10. Real Estate Restrictions
Hospital real estate may have been donated many years earlier and can be subject to restrictions on operation and/or transfer. This is of particular concern in transactions where nonprofit hospitals are converted to for-profit status. In many cases, deed restrictions can limit the use of land or buildings to charitable or non-profit uses. These restrictions also can include reversionary interests which direct that the land or buildings be returned to the original donor or to the state if the hospital is no longer used for charitable purposes. In other cases, zoning restrictions, non-competition covenants, easements and encumbrances on the title to real property can impact the ability to sell the property, to change the current use of the property, or to use the property as collateral for future hospital financings.
Consequently, a hospital must identify and review all real estate restrictions (including restrictions in lease agreements) to understand their potential impact on transactions. Where there are material restrictions on the use of the hospital’s main campus, the hospital may select potential transaction partners based upon their ability to comply with the restrictions, or alternatively, may petition a court to loosen or remove the restrictions before the transaction with a partner is consummated.
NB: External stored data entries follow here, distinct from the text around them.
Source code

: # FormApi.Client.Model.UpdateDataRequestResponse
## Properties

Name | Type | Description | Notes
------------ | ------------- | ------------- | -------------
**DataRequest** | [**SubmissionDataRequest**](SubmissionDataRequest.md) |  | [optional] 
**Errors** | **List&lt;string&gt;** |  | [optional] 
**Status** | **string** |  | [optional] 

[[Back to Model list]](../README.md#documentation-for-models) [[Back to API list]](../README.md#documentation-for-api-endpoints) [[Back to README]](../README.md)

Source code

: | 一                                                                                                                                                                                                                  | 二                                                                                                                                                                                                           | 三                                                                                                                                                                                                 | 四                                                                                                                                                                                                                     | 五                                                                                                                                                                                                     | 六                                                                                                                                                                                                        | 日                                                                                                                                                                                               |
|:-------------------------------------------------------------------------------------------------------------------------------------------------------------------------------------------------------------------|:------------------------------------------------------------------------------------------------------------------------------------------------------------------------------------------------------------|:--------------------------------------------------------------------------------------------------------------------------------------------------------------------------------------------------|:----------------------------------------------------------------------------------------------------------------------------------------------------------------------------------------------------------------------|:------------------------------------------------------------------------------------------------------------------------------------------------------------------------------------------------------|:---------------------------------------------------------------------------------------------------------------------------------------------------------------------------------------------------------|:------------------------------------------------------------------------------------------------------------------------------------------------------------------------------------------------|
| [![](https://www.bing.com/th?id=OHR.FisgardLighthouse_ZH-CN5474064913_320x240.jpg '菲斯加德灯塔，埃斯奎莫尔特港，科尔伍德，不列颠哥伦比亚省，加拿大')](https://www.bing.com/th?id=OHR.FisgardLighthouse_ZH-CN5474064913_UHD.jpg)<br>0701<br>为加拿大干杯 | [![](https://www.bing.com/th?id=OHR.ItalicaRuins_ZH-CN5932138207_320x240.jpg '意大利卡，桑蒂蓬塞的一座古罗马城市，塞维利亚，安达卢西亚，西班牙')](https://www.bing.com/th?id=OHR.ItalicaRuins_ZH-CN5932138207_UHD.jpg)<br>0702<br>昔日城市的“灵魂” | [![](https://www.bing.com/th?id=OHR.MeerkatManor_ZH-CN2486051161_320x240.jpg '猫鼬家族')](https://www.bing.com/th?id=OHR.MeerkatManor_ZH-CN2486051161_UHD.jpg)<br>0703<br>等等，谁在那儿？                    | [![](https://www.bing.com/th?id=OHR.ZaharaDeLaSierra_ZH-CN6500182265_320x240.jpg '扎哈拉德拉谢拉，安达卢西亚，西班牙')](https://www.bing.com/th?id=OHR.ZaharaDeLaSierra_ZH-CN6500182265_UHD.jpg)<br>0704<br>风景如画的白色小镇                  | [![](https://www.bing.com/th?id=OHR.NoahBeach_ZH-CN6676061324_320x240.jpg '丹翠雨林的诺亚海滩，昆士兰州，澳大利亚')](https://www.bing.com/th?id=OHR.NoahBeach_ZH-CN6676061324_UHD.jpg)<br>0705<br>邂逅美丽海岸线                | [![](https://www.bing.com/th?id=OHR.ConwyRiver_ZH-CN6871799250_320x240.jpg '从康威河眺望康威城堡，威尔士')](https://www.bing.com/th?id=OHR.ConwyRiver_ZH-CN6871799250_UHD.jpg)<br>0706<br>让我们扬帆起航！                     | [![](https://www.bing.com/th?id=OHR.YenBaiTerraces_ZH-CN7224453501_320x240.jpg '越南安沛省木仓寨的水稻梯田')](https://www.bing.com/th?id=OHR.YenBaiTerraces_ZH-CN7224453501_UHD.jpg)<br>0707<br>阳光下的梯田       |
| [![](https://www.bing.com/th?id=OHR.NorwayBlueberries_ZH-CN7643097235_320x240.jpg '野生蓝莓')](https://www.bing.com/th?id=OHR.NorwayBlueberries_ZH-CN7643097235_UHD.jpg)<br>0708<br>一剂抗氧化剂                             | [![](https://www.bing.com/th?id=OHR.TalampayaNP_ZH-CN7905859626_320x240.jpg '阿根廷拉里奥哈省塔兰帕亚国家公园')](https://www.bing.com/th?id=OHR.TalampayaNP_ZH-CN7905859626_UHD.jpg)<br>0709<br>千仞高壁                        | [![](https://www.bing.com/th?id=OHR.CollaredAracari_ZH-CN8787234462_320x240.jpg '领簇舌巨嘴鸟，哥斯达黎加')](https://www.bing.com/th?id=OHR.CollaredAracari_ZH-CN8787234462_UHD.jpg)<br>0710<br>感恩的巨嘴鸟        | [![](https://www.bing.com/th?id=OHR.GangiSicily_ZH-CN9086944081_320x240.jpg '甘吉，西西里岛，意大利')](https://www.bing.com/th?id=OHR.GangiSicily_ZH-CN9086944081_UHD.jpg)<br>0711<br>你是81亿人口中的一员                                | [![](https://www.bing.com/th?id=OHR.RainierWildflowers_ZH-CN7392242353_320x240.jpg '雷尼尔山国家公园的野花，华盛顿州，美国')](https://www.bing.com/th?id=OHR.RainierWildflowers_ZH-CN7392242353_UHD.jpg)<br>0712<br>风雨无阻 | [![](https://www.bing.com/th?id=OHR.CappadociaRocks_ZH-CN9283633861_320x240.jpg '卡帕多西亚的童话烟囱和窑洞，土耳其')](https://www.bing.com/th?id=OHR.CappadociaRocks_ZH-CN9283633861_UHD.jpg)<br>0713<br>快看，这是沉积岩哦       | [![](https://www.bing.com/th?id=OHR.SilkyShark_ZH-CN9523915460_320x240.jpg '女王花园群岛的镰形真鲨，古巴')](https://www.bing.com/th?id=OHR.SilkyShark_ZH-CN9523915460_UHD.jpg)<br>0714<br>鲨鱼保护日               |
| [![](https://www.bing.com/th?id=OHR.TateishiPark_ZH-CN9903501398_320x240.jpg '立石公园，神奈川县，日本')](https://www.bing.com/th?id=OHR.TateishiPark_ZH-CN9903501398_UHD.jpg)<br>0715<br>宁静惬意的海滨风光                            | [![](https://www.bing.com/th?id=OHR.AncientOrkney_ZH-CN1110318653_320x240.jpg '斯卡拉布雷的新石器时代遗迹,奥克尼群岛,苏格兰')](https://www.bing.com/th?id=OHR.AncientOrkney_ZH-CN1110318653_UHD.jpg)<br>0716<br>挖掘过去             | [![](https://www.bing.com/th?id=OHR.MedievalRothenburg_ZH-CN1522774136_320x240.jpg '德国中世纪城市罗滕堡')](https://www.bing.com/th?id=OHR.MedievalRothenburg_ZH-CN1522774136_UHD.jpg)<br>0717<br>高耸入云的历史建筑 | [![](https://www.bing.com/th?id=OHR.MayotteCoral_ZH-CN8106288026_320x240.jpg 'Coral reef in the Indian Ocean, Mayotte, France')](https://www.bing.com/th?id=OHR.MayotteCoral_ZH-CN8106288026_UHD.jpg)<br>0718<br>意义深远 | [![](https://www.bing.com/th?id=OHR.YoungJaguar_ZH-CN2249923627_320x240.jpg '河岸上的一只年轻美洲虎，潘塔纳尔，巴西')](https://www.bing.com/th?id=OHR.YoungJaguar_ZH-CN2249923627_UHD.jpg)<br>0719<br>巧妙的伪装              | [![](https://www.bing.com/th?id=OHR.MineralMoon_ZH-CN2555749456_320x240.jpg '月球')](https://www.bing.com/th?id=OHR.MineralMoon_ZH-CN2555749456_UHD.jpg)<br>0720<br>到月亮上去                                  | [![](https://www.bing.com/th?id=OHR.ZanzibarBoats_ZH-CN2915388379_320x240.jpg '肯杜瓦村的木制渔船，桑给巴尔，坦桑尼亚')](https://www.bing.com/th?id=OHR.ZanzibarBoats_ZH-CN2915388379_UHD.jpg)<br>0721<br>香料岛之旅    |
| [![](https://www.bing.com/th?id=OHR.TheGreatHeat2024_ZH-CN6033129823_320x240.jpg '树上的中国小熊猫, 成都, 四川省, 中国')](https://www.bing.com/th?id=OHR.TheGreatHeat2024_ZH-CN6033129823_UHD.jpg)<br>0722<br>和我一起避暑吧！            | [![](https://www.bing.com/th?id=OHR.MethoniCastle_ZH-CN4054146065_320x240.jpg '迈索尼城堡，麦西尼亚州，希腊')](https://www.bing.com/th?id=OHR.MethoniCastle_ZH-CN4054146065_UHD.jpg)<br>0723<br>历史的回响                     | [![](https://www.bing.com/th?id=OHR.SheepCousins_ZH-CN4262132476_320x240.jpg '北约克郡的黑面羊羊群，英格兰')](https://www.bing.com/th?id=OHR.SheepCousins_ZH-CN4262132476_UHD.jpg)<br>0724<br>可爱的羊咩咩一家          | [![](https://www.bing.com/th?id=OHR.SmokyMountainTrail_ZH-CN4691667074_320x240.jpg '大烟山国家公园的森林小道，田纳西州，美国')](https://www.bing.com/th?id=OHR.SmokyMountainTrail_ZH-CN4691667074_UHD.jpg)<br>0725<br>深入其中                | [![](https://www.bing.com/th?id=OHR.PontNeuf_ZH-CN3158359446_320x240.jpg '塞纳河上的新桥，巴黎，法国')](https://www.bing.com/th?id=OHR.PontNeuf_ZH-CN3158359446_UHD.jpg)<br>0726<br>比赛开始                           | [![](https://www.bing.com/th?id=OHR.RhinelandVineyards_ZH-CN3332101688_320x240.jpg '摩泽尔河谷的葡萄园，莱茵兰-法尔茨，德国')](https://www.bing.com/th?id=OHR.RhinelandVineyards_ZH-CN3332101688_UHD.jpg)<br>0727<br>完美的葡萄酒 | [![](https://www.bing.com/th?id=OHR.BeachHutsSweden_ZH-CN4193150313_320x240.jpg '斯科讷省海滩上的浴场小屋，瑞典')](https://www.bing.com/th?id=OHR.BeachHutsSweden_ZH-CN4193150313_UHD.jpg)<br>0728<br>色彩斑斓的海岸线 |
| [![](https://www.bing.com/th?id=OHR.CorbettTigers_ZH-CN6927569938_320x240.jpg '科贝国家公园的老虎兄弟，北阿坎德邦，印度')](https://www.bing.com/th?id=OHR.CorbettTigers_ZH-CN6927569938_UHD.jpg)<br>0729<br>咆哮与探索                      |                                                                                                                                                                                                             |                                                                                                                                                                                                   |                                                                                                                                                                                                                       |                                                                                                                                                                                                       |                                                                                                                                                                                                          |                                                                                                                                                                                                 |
If a hospital is unaware of the restrictions at the time they select a partner, however, it may be unpleasantly surprised when the real estate restrictions come to light during the due diligence process, potentially delaying or derailing the transaction.
To position a hospital to capitalize on increased integration activity, hospitals considering a sale or integration with a system are urged to review these issues in advance of any transaction. Before a hospital starts discussions with suitors, the critical issues of referral source relationships, patient privacy, and billing and coding should be audited and any aberrations addressed. Management should have a strong understanding of pension and bond obligations and options for tail insurance coverage. This preparation and implementation of corrective actions will translate to fewer repricing events and obstacles to a timely closing, thereby enabling maximum value to be achieved for all stakeholders.